I’ve always played the role of the submissive son. Your boy who’s always done what you wanted and agreed with what you said. When we exchanged tears on the phone in August, I let you know how poorly I was treated growing up. I’ve always put up with it, but the way you acted last week was the straw that broke the camels back. I keep giving you a chance, over and over. Seeing you over those few days was the last one. Even if you say now that you can change, the risk isn’t worth it. The potential misery, frustration, and anguish you may cause me aren’t worth it.

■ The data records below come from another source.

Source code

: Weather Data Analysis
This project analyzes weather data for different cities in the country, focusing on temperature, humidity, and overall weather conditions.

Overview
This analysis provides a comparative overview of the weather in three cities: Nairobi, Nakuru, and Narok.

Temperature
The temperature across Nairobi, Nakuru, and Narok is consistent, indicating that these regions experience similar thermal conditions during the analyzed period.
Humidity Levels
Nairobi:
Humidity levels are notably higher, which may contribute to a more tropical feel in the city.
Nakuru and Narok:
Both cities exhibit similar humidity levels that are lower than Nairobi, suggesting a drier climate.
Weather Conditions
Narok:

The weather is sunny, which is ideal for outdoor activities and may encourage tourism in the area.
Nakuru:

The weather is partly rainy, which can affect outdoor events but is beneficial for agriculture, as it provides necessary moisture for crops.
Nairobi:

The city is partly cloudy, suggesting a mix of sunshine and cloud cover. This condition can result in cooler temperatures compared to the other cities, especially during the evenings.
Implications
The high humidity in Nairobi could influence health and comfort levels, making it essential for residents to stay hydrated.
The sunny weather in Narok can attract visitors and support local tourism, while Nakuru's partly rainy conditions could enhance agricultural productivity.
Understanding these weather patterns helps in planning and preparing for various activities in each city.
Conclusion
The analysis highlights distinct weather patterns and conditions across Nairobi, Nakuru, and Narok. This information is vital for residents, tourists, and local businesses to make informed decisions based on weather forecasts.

Normally, I would be sensitive about the timing — the fresh divorce, the transition — but I don’t care anymore. I’ve put my feelings aside my whole life. You pushed me too far, and now I have to consider myself.

Don’t contact me again. Not even if someone dies. Any calls, messages, e-mails will be ignored. This is not an easy or a brash decision for me, a decision I’ve made after cooling off and calming down, but from my point of view it’s for the best.

You give me nothing but pain and money, and the money doesn’t mean a thing.

From now on, I don’t have a mother.

And you don’t have a son.

A Place To Stay

Thumbnail: Scratch sand 1

Thumbnail: Scratch sand 2

Gua sha, or sand scratching, he calls it.

I’m already sobbing. The culmination of another week of stress and lack of sleep. One disappointment after another.

With the bowl of a porcelain Chinese soup spoon, he scrapes the muscles along the back of my neck.

This causes rupture of the small sub-dermal capillaries (petechia) and may result in sub-cutaneous bruising (ecchymosis).

According to Chinese medical practitioners, the internal toxins in the blood are released and circulation is improved.

Before continuing down my shoulders, he rubs on some Vic’s VapoRub. It lubricates the process, cools the skin to ease the burning discomfort, a mix of eastern and western techniques. The patch he rubs turns a muddy mix of red and garnet, and from this he tells me that I’m working too hard. I have to look after myself better. Relax every day. Take an hour to exercise or walk. The first step to a healthy mind is a healthy body. The colour indicates that I have a lot of toxins built up in my body.

The darker it is, the more it’s supposed to hurt, but I feel nothing.

I take a sip from the mug that he hands me, full of pale yellow liquid. It burns going down. Flavourless, but maybe that’s just the congestion.

“It’s spicy”, I mumble, no longer speaking Chinese. It’s too much on my mind. I need to express myself without limitations.

“It’s just ginger-water. If you can’t take it, you can add some sugar.”

I don’t reply. The unassuming consommé raises the internal temperature, killing the sick air. To quell the spasms in my chest, I take slower, deeper breaths. It doesn’t work.

“I admire you, uncle. One day I hope to be a father like you.”

He breathes a short but heavy sigh. I can tell that these words pain him more than anything else I’ve said. He tells me, in Chinese, “Uncle doesn’t make a lot of money. I make sure I spend a lot of time at home”.

“I like you, uncle. I hope that no matter what happens, we can still be friends.”

“No matter what happens, you’ll always have a place to stay with us in Hong Kong.”